How many lines in this data contain the string "docs"? Reply with the number only.

● **Data listing**:

* * * * * * *

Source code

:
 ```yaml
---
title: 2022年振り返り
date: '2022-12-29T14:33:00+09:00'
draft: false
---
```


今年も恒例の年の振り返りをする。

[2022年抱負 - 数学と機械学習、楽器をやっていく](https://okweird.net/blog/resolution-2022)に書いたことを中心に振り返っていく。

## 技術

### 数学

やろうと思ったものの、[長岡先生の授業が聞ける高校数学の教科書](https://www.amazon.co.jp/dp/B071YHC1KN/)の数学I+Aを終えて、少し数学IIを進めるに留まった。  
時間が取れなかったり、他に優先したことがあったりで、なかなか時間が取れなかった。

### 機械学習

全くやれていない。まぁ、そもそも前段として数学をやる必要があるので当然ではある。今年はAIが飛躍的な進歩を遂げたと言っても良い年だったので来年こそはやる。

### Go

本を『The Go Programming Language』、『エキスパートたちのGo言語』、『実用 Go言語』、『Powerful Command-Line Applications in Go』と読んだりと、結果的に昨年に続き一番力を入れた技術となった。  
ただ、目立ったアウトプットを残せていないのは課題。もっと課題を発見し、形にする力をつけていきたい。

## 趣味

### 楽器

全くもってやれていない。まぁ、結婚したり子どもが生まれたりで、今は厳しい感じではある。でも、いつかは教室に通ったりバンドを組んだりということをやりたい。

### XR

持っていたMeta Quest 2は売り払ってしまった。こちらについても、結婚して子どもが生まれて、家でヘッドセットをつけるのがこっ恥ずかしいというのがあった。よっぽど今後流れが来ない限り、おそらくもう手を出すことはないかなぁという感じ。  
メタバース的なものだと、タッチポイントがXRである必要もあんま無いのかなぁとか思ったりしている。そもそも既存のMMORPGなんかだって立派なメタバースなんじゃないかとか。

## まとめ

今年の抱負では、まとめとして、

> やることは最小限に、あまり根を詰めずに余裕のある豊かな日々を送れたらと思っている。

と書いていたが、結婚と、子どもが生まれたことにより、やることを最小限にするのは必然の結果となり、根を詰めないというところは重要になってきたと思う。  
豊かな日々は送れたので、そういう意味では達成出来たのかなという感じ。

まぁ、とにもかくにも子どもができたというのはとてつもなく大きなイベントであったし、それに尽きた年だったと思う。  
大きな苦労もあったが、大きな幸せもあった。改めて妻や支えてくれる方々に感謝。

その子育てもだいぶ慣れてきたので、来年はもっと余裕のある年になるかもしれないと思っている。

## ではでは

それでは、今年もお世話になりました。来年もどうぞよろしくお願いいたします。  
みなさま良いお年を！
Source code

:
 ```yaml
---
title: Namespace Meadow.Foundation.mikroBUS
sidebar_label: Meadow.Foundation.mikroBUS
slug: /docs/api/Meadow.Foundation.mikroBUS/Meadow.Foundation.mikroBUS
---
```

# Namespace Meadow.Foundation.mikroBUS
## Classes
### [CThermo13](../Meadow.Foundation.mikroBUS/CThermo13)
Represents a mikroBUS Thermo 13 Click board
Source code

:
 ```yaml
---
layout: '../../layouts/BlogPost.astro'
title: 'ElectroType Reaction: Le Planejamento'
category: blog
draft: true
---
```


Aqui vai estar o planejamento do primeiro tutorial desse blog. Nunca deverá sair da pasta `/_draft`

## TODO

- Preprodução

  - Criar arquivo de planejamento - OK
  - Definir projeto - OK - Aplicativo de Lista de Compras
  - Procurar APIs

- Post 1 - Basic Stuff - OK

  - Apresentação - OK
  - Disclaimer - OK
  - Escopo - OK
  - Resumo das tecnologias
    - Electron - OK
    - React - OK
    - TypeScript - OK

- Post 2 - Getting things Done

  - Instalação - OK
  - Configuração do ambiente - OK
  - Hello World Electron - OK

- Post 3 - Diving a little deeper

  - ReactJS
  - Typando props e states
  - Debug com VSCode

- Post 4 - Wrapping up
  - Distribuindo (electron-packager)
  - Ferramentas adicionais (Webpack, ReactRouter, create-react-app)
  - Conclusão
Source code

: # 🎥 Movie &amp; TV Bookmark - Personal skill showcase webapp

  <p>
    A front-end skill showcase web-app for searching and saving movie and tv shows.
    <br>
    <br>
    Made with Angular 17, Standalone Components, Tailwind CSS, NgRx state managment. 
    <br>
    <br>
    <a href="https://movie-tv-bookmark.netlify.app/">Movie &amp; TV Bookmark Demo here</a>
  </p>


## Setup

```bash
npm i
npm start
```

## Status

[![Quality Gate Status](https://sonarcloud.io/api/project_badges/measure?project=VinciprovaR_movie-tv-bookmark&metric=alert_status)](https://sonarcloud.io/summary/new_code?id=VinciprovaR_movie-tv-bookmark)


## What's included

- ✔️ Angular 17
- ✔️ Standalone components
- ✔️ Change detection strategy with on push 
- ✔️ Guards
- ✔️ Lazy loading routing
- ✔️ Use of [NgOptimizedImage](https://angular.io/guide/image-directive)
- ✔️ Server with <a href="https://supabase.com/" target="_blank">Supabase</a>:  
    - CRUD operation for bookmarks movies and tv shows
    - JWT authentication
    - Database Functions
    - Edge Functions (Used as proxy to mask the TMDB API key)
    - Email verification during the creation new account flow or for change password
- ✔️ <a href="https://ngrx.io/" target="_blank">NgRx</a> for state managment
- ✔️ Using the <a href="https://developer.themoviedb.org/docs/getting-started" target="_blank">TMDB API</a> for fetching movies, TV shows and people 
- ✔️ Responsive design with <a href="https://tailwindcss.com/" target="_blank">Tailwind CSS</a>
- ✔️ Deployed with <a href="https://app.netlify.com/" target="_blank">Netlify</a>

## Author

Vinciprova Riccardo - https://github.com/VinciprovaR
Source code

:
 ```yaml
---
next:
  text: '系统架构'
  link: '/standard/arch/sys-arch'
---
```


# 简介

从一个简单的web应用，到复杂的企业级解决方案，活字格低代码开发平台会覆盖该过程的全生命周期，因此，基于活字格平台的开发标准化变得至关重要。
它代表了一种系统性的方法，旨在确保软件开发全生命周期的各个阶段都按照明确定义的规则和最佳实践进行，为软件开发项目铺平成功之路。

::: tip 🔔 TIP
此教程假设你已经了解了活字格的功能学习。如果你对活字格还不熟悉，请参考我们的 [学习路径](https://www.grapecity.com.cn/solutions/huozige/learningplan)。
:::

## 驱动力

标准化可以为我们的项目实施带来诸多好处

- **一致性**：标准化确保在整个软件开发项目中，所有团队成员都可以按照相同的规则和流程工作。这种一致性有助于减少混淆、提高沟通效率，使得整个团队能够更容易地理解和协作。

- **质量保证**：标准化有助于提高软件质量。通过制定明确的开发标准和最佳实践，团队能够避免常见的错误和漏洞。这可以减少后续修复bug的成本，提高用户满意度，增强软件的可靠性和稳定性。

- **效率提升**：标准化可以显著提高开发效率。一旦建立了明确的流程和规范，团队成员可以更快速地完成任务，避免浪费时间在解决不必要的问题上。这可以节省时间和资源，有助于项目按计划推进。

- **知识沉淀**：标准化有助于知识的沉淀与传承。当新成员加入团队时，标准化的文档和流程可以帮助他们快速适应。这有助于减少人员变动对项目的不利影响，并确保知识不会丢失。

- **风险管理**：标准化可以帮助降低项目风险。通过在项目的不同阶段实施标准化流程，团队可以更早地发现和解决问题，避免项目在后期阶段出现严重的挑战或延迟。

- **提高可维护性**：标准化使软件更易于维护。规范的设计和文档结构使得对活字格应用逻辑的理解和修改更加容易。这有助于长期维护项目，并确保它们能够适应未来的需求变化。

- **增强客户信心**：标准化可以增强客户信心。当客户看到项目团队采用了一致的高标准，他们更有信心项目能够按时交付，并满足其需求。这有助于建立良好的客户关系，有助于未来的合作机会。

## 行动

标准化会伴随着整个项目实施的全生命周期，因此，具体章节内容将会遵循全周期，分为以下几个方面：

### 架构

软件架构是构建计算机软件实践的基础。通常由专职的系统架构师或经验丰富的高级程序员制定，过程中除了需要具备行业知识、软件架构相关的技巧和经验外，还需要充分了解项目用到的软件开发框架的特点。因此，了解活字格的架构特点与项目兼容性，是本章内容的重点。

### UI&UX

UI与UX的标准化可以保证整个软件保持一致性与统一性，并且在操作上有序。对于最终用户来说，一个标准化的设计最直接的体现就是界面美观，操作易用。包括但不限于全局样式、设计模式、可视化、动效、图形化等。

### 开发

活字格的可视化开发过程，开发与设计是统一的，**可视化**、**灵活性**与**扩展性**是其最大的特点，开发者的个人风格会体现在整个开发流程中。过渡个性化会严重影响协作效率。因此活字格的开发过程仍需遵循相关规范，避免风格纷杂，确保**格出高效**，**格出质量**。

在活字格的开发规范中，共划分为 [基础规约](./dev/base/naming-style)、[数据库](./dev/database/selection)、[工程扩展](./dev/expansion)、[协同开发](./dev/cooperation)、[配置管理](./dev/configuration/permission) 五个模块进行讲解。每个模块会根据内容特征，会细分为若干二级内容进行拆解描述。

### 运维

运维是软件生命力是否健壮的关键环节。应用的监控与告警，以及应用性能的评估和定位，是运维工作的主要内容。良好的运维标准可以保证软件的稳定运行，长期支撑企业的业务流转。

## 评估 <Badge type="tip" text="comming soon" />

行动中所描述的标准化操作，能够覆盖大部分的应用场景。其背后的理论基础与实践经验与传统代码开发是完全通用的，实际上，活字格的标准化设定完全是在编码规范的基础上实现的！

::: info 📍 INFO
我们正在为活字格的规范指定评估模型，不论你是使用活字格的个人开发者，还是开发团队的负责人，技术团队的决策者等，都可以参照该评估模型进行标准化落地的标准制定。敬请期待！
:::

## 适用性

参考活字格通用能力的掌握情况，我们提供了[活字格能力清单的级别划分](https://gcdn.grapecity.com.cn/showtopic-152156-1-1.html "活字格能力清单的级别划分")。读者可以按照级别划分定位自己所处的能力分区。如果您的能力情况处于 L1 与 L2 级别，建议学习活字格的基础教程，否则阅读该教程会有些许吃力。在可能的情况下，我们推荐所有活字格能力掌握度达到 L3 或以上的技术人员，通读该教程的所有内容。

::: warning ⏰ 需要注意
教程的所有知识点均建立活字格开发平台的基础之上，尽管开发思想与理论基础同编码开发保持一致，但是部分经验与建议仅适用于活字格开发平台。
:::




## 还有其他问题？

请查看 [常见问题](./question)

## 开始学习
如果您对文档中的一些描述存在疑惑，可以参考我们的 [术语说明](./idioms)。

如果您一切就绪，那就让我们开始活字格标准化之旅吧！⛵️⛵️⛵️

* * * * * * *

● **Your solution**: 2